Chickens?

Explanation of the Readlab pecking order, as described by two knowledgable and trustworthy chickens...


Chicken Number 1: Oh, Principal Investigator, eh, very nice. And how'dyou get that, eh? By exploiting the graduate students! By hanging on to outdated imperialist dogma which perpetuates the economic and social differences in our society. If there's ever going to be any progress,--

Chicken Number 2: Dennis! There's some lovely filth over 'ere (noticing Dr. Read) Oh! 'Ow'd'ja do?

Dr. Read: How do you do, good lady. I am king of the Read Lab. Whose
Ivory Tower is that?

Chicken Number 2: King of the 'oo?

Dr. Read: King of the Read Lab.

Chicken Number 2: What is the Read Lab?

Dr. Read: Well we all are! We are all Read Lab members! And I am your king.

Chicken Number 2: I didn't know we 'ad a king! I thought we were autonomous collective.

Chicken Number 1: You're fooling yourself! We're living in a dictatorship! A self-perpetuating autocracy in which the working classes--

Chicken Number 2: There you go, bringing class into it again...

Chicken Number 1: That's what it's all about! If only people would--

Dr. Read: Please, *please*, good students, I am in haste! WHO lives in that ivory tower?

Chicken Number 2: No one lives there.

Dr. Read: Then who is your lord?

Chicken Number 2: We don't have a lord!

Dr. Read: What??

Chicken Number 1: I told you! We're an anarcho-syndicalist commune! We're taking turns to act as a sort of executive-officer-for-the-week--but all the decisions of that officer have to be ratified at a special bi-weekly meeting--by a simple majority, in the case of purely internal affairs--but by a two-thirds majority, in the case of more major--

Dr. Read: BE QUIET! I order you to be quiet!

Chicken Number 2: "Order", eh, 'oo does he think he is?

Dr. Read: I am your king!

Chicken Number 2: Well I didn't vote for you!

Dr. Read: You don't vote for kings!

Chicken Number 2: Well how'd you become king then?

Dr. Read: The Dean of the Lake - his arm clad in the purest shimmering samite, held aloft the Endowed Chair from the bosom of the water, signifying by divine providence that I, Dr. Read, was to sit in the Chair. THAT is why I am your king!

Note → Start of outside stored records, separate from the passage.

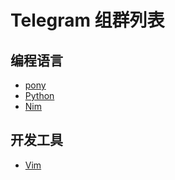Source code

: # Telegram 组群列表

## 编程语言

- [pony](https://t.me/joinchat/EazwPxYdRVxCamcSBG_Mtg)
- [Python](https://t.me/joinchat/EazwPw-6pE9jj6V4dQnVsA)
- [Nim](https://t.me/joinchat/EazwPxNNj_nCRlgMSQCNFA)

## 开发工具

- [Vim](https://t.me/joinchat/EazwP0N3KINBeWdGcFACNw)
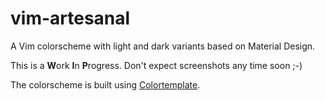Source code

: # vim-artesanal
A Vim colorscheme with light and dark variants based on Material Design.

This is a **W**ork **I**n **P**rogress. Don't expect screenshots any time soon ;-)

The colorscheme is built using [Colortemplate](https://github.com/lifepillar/vim-colortemplate).
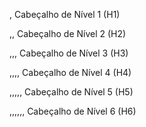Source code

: , Cabeçalho de Nível 1 (H1)

,, Cabeçalho de Nível 2 (H2)

,,, Cabeçalho de Nível 3 (H3)

,,,, Cabeçalho de Nível 4 (H4)

,,,,, Cabeçalho de Nível 5 (H5)

,,,,,, Cabeçalho de Nível 6 (H6)
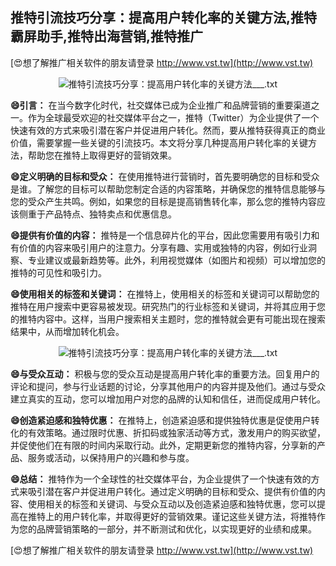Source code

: ## **推特引流技巧分享：提高用户转化率的关键方法,推特霸屏助手,推特出海营销,推特推广**

[😍想了解推广相关软件的朋友请登录 http://www.vst.tw](http://www.vst.tw)

 <center><img src="https://vst.tw/MP4/tuiguang/png/7.png" alt="推特引流技巧分享：提高用户转化率的关键方法___.txt"></center>

**😄引言：**
在当今数字化时代，社交媒体已成为企业推广和品牌营销的重要渠道之一。作为全球最受欢迎的社交媒体平台之一，推特（Twitter）为企业提供了一个快速有效的方式来吸引潜在客户并促进用户转化。然而，要从推特获得真正的商业价值，需要掌握一些关键的引流技巧。本文将分享几种提高用户转化率的关键方法，帮助您在推特上取得更好的营销效果。

**😄定义明确的目标和受众：**
在使用推特进行营销时，首先要明确您的目标和受众是谁。了解您的目标可以帮助您制定合适的内容策略，并确保您的推特信息能够与您的受众产生共鸣。例如，如果您的目标是提高销售转化率，那么您的推特内容应该侧重于产品特点、独特卖点和优惠信息。

**😄提供有价值的内容：**
推特是一个信息碎片化的平台，因此您需要用有吸引力和有价值的内容来吸引用户的注意力。分享有趣、实用或独特的内容，例如行业洞察、专业建议或最新趋势等。此外，利用视觉媒体（如图片和视频）可以增加您的推特的可见性和吸引力。

**😄使用相关的标签和关键词：**
在推特上，使用相关的标签和关键词可以帮助您的推特在用户搜索中更容易被发现。研究热门的行业标签和关键词，并将其应用于您的推特内容中。这样，当用户搜索相关主题时，您的推特就会更有可能出现在搜索结果中，从而增加转化机会。

 <center><img src="https://vst.tw/MP4/tuiguang/png/3.png" alt="推特引流技巧分享：提高用户转化率的关键方法___.txt"></center>

**😄与受众互动：**
积极与您的受众互动是提高用户转化率的重要方法。回复用户的评论和提问，参与行业话题的讨论，分享其他用户的内容并提及他们。通过与受众建立真实的互动，您可以增加用户对您的品牌的认知和信任，进而促成用户转化。

**😄创造紧迫感和独特优惠：**
在推特上，创造紧迫感和提供独特优惠是促使用户转化的有效策略。通过限时优惠、折扣码或独家活动等方式，激发用户的购买欲望，并促使他们在有限的时间内采取行动。此外，定期更新您的推特内容，分享新的产品、服务或活动，以保持用户的兴趣和参与度。

**😄总结：**
推特作为一个全球性的社交媒体平台，为企业提供了一个快速有效的方式来吸引潜在客户并促进用户转化。通过定义明确的目标和受众、提供有价值的内容、使用相关的标签和关键词、与受众互动以及创造紧迫感和独特优惠，您可以提高在推特上的用户转化率，并取得更好的营销效果。谨记这些关键方法，将推特作为您的品牌营销策略的一部分，并不断测试和优化，以实现更好的业绩和成果。

[😍想了解推广相关软件的朋友请登录 http://www.vst.tw](http://www.vst.tw)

Chicken Number 1: Listen: Strange deans lying in ponds distributing Chairs is no basis for a system of government! Supreme executive power derives from a mandate from the masses, not from some... farcical aquatic ceremony!

Dr. Read: BE QUIET!

Chicken Number 1: You can't expect to wield supreme executive power just 'cause some watery administrator threw a Chair at you!!

Dr. Read: Shut *UP*!

Chicken Number 2: I mean, if I went 'round, saying I was an emperor, just because some damp Dean had lobbed a Chair at me, they'd put me away!

Dr. Read: Shut up, will you, SHUT UP!

Chicken Number 1: Aha! Now we see the violence inherent in the system! Come and see the violence inherent in the system! HELP, HELP, I'M BEING REPRESSED!

Dr. Read: Bloody GRADUATE STUDENT!

Chicken Number 1: Oh, what a giveaway! Did'j'hear that, did'j'hear that, eh? That's what I'm all about! Did you see him repressing me? You saw it, didn't you?!